I can’t speak to what inspired Tony West to pick INXS’s classic pop rock mega-hit, “Don’t Change” as a cover tune to add to this album, but whatever it was, it works — sort of. The fact that instead of saying, “What the fuck was he thinking?” I instead thought, “Well, isn’t that an interesting choice for a cover song?”, I think speaks more to the fact that the original INXS song was such a fantastic pop song that it will survive anyone’s cover of it — good or bad. The band does their part in this reproduction very well; inasmuch as they do justice to the original INXS song. I’m just not exactly sure that this particular song is a good fit for West’s vocal style or abilities. His voice isn’t as strong on the lower register as Michael Hutchence’s voice was, and Hutchence’s voice was fuller in the lower register as well. Still, to West’s credit, he didn’t butcher the vocals, and did a respectable job of it — but I don’t think he quite hit the mark, either. As I said earlier, it’s an interesting choice for a cover song. You decide.
I don’t know what to make of the title of this next track, but it’s called “The Lick Kitty Split Theme Song,” other than the obvious double entendre. Aside from that, this is a most forgettable track. It seems destined to be the next favorite at your local Brass Rail strip joint, the local nubiles thrusting and writhing to the beat in expectation of your ‘tips’. I don’t like to dismiss any song on an album out of hand, but with this one, I really want a do-over. It’s nonsense. The vocals grate on the ear, and that’s about it. The music itself, sans vocals/lyrics, isn’t a bad composition. It’s the droning vocals on this track that make it instantly dismissible and forgettable.

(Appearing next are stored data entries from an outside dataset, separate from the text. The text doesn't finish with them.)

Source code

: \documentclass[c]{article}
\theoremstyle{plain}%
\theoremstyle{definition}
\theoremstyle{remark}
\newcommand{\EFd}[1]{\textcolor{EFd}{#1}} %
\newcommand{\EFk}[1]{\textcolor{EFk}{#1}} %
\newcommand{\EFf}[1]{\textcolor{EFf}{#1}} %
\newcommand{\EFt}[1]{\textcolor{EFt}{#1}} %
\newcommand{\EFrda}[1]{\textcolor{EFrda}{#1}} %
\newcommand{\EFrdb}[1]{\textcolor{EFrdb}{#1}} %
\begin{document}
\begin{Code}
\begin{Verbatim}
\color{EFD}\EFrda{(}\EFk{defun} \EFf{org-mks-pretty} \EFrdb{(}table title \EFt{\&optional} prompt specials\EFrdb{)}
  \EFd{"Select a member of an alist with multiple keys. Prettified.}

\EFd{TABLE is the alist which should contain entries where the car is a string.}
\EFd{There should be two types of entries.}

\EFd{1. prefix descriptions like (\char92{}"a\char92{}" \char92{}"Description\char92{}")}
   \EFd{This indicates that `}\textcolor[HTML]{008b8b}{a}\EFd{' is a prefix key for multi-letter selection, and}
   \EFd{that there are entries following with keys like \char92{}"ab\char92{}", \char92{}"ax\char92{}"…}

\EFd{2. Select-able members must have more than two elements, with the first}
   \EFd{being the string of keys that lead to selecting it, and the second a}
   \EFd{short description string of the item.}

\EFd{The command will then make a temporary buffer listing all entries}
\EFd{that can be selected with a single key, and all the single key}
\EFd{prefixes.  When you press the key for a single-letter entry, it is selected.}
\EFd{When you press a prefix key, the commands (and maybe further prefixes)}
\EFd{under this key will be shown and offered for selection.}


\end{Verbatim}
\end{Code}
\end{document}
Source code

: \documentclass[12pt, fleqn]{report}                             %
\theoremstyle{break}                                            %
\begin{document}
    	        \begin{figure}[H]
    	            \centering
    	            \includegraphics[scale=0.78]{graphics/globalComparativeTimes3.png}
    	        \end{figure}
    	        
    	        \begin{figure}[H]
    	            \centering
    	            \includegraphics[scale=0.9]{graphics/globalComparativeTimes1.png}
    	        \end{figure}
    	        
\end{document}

West and his Blacklist Union close out this album with another droning vocal effort in “I Don’t Love You Anymore,” an otherwise strong mid-tempo love ballad that would work better if the vocals had more of a melodic line than they took with this track. The guitar lead is quite musical, and fits the sound and feel of the song. The drums and bass parts both groove appropriately. The two critiques for this track that are most obvious are that the bass track is just a smidgen too far in front of the mix — something you will rarely ever hear from me — and the other thing is that the mix seems a bit cluttered on this song, and it’s the only song on this album that feels that way. For me, it’s a mystery how that happened with a guy like Chris Johnson at the helm. Still, I guess you can’t win them all, huh?
My overall analysis boils down to this: if they had stopped this album at the first nine tracks, even including the ‘interesting’ choice to cover INXS’ hit, “Don’t Change,” I would have given this album an 8.5 — 9 Skulls rating. However, because of the seriously glaring weakness of the last two tracks’ vocal performances, I am forced to give an album I otherwise thoroughly enjoyed, a merely above average rating of 6.5 Skulls. I really do believe that the last two tracks detract significantly from the overall success of this album as a whole. I hope that it won’t detract from the success of the rest of the songs on this release, because there are some good songs on here that are worth listening to and enjoying.
In all fairness to the band, and West also, his voice really is limited to the higher vocal registers, and it was the vocal performances on the last two tracks that were the main detractor on the two songs I panned on this release. The rest of the album may be worth you plunking down your dead presidents for, but I’ll have to leave that decision up to you.
If you can forget and forgive the last two tracks on this release, then I’d say that this is worth the price of admission. It’s a good album, except for the last two tracks. I would have expected more in the vocal department from a guy like Tony West on his third record release.